#### [TASK TO COMPLETE]
The result should be every line in the data below that carries the string "interprofessional".

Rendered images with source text
*** Block opens ***
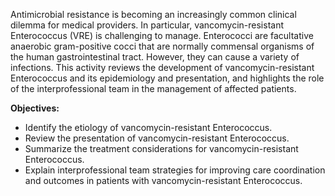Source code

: Antimicrobial resistance is becoming an increasingly common clinical dilemma for medical providers. In particular, vancomycin-resistant Enterococcus (VRE) is challenging to manage. Enterococci are facultative anaerobic gram-positive cocci that are normally commensal organisms of the human gastrointestinal tract. However, they can cause a variety of infections. This activity reviews the development of vancomycin-resistant Enterococcus and its epidemiology and presentation, and highlights the role of the interprofessional team in the management of affected patients.

**Objectives:**
- Identify the etiology of vancomycin-resistant Enterococcus.
- Review the presentation of vancomycin-resistant Enterococcus.
- Summarize the treatment considerations for vancomycin-resistant Enterococcus.
- Explain interprofessional team strategies for improving care coordination and outcomes in patients with vancomycin-resistant Enterococcus.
*** Block closes ***
#### [SOLUTION TO THIS TASK]
: Antimicrobial resistance is becoming an increasingly common clinical dilemma for medical providers. In particular, vancomycin-resistant Enterococcus (VRE) is challenging to manage. Enterococci are facultative anaerobic gram-positive cocci that are normally commensal organisms of the human gastrointestinal tract. However, they can cause a variety of infections. This activity reviews the development of vancomycin-resistant Enterococcus and its epidemiology and presentation, and highlights the role of the interprofessional team in the management of affected patients.
- Explain interprofessional team strategies for improving care coordination and outcomes in patients with vancomycin-resistant Enterococcus.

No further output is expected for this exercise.